Here are seven factors that influence how much you weigh on a purely physiological basis.1. Genetics: Biology is destiny to a certain extent, but don’t forget that your parents’ lifestyle habits also influenced their weight. Their bodies aren’t necessarily exact blueprints for yours.
2. Food: What you eat and your calorie intake figure into your weight over time . It takes 3,500 calories to gain a pound, so when you gain weight from overeating, it’s generally overeating that has happened over many days, months, even years.
3. Medications: Some medications, including some antidepressants, contraceptives, antipsychotics, and drugs for bipolar disorder and insomnia may make it harder to lose weight because they alter your metabolism or increase your appetite or both.
4. Smoking: Nicotine actually allows your body to stay at a lower weight, as much as 12 to 20 pounds lower, by reducing your set point and dulling hunger. It also gives you something to do with your mouth besides stuff it with food. But smoking simply because you want to weigh less is a terrible idea. In fact, if you smoke, quitting smoking is the single most important health decision you can make.

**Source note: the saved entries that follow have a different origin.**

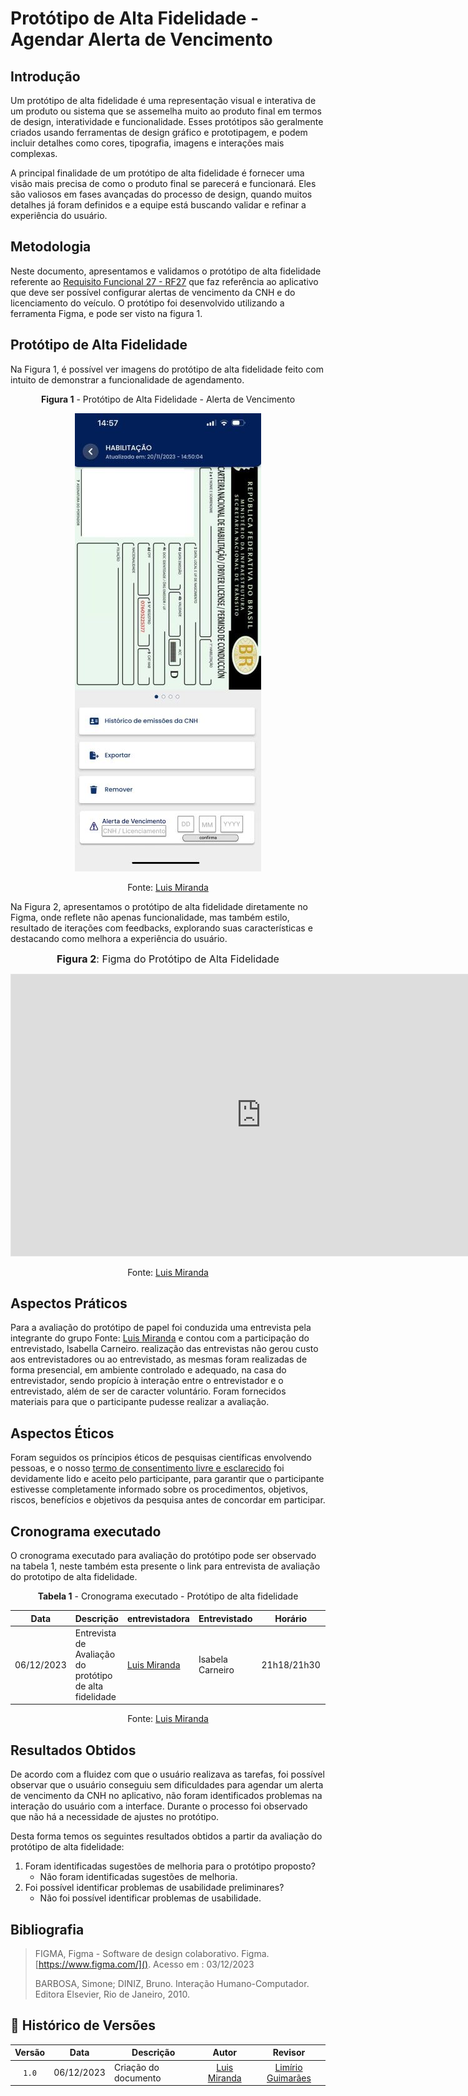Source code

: # Protótipo de Alta Fidelidade - Agendar Alerta de Vencimento

## Introdução

Um protótipo de alta fidelidade é uma representação visual e interativa de um produto ou sistema que se assemelha muito ao produto final em termos de design, interatividade e funcionalidade. Esses protótipos são geralmente criados usando ferramentas de design gráfico e prototipagem, e podem incluir detalhes como cores, tipografia, imagens e interações mais complexas.

A principal finalidade de um protótipo de alta fidelidade é fornecer uma visão mais precisa de como o produto final se parecerá e funcionará. Eles são valiosos em fases avançadas do processo de design, quando muitos detalhes já foram definidos e a equipe está buscando validar e refinar a experiência do usuário.

## Metodologia

Neste documento, apresentamos e validamos o protótipo de alta fidelidade referente ao [Requisito Funcional 27 - RF27](https://requisitos-de-software.github.io/2023.2-Carteira_Digital_de_Transito/elicita%C3%A7%C3%A3o/requisitos_elicitados/)  que faz referência ao aplicativo que deve ser possível configurar alertas de vencimento da CNH e do licenciamento do veículo. O protótipo foi desenvolvido utilizando a ferramenta Figma, e pode ser visto na figura 1.


## Protótipo de Alta Fidelidade

Na Figura 1, é possível ver imagens do protótipo de alta fidelidade feito com intuito de demonstrar a funcionalidade de agendamento.

<center>

**Figura 1** - Protótipo de Alta Fidelidade - Alerta de Vencimento

![Protótipo de Alta Fidelidade - Alerta de Vencimento](../../assets/ALERTA.JPG)

Fonte: [Luis Miranda](https://github.com/LuisMiranda10)
</center>

Na Figura 2, apresentamos o protótipo de alta fidelidade diretamente no Figma, onde reflete não apenas funcionalidade, mas também estilo, resultado de iterações com feedbacks, explorando suas características e destacando como melhora a experiência do usuário.

<div align="center">

<font size="3"><b>Figura 2</b>: Figma do Protótipo de Alta Fidelidade</font>

<iframe style="border: 1px solid rgba(0, 0, 0, 0.1);" width="800" height="450" src="https://www.figma.com/embed?embed_host=share&url=https%3A%2F%2Fwww.figma.com%2Ffile%2FMk8N1xMLvS2bj9l8fHU6BF%2FProt%25C3%25B3tipo-de-Alta-Fidelidade%3Ftype%3Ddesign%26node-id%3D0%253A1%26mode%3Ddesign%26t%3DnKfY2EIKADhIwN4J-1" allowfullscreen></iframe>

Fonte: [Luis Miranda](https://github.com/LuisMiranda10)

</div>

## Aspectos Práticos

Para a avaliação do protótipo de papel foi conduzida uma entrevista pela integrante do grupo Fonte: [Luis Miranda](https://github.com/LuisMiranda10) e contou com a participação do entrevistado, Isabella Carneiro.  realização das entrevistas não gerou custo aos entrevistadores ou ao entrevistado, as mesmas foram realizadas de forma presencial, em ambiente controlado e adequado, na casa do entrevistador, sendo propício à interação entre o entrevistador e o entrevistado, além de ser de caracter voluntário. Foram fornecidos materiais para que o participante pudesse realizar a avaliação. 
## Aspectos Éticos

Foram seguidos os príncipios éticos de pesquisas científicas envolvendo pessoas, e o nosso [termo de consentimento livre e esclarecido](https://github.com/Requisitos-de-Software/2023.2-Carteira_Digital_de_Transito/blob/main/docs/elicita%C3%A7%C3%A3o/Termo%20de%20Consentimento.pdf) foi devidamente lido e aceito pelo participante, para garantir que o participante estivesse completamente informado sobre os procedimentos, objetivos, riscos, benefícios e objetivos da pesquisa antes de concordar em participar. 

## Cronograma executado

O cronograma executado para avaliação do protótipo pode ser observado na tabela 1, neste também esta presente o link para entrevista de avaliação do prototipo de alta fidelidade.

<center>

**Tabela 1** - Cronograma executado - Protótipo de alta fidelidade

| Data | Descrição | entrevistadora |  Entrevistado | Horário | Entrevista
| --- | ---------------------| ---------------------- |---------------------| ---------------------- | ---------------------------- |
| 06/12/2023 | Entrevista de Avaliação do protótipo de alta fidelidade | [Luis Miranda](https://github.com/LuisMiranda10) |Isabela Carneiro | 21h18/21h30  | [link](https://youtu.be/Qn1yznzyHyo)

Fonte: [Luis Miranda](https://github.com/LuisMiranda10) 
</center>


## Resultados Obtidos

De acordo com a fluidez com que o usuário realizava as tarefas, foi possível observar que o usuário conseguiu sem dificuldades para agendar um alerta de vencimento da CNH no aplicativo, não foram identificados problemas na interação do usuário com a interface. Durante o processo foi observado que não há a necessidade de ajustes no protótipo.

Desta forma temos os seguintes resultados obtidos a partir da avaliação do protótipo de alta fidelidade:

1. Foram identificadas sugestões de melhoria para o protótipo proposto?
     - Não foram identificadas sugestões de melhoria.
2. Foi possível identificar problemas de usabilidade preliminares?
    - Não foi possível identificar problemas de usabilidade.

## Bibliografia 

> FIGMA, Figma - Software de design colaborativo. Figma. [https://www.figma.com/](). Acesso em : 03/12/2023
>
> BARBOSA, Simone; DINIZ, Bruno. Interação Humano-Computador. Editora Elsevier, Rio de Janeiro, 2010.

## 📑 Histórico de Versões

| Versão | Data       | Descrição            |                       Autor                        |                     Revisor                      |
| :----: | ---------- | -------------------- | :------------------------------------------------: | :----------------------------------------------: |
| `1.0`  | 06/12/2023 |  Criação do documento |  [Luis Miranda](https://github.com/LuisMiranda10)     | [Limírio Guimarães](https://github.com/LimirioGuimaraes) |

5. Involuntary (basal) activity: Breathing, blinking, pumping your blood – all those involuntary activities you’re barely even aware of cost you calories. They help determine your basal metabolic rate.
6. Basic activity: You might think of this as nervous energy; it’s activities like pacing, jumping up to answer a phone instead of reaching for it, gesturing when you talk, even fidgeting in your chair during a meeting. In the course of a year, all these little moves add up to a big calorie burn-off. In fact, research has shown that thin people tend to do considerably more of this type of activity than heavier folks.
7. Extra activity: Anything you do beyond basic activity, whether it’s formal exercise, loke riding a bike thirty minutes, or just moving, like walking from your car into the grocery store, adds to the amount of calories you burn each day.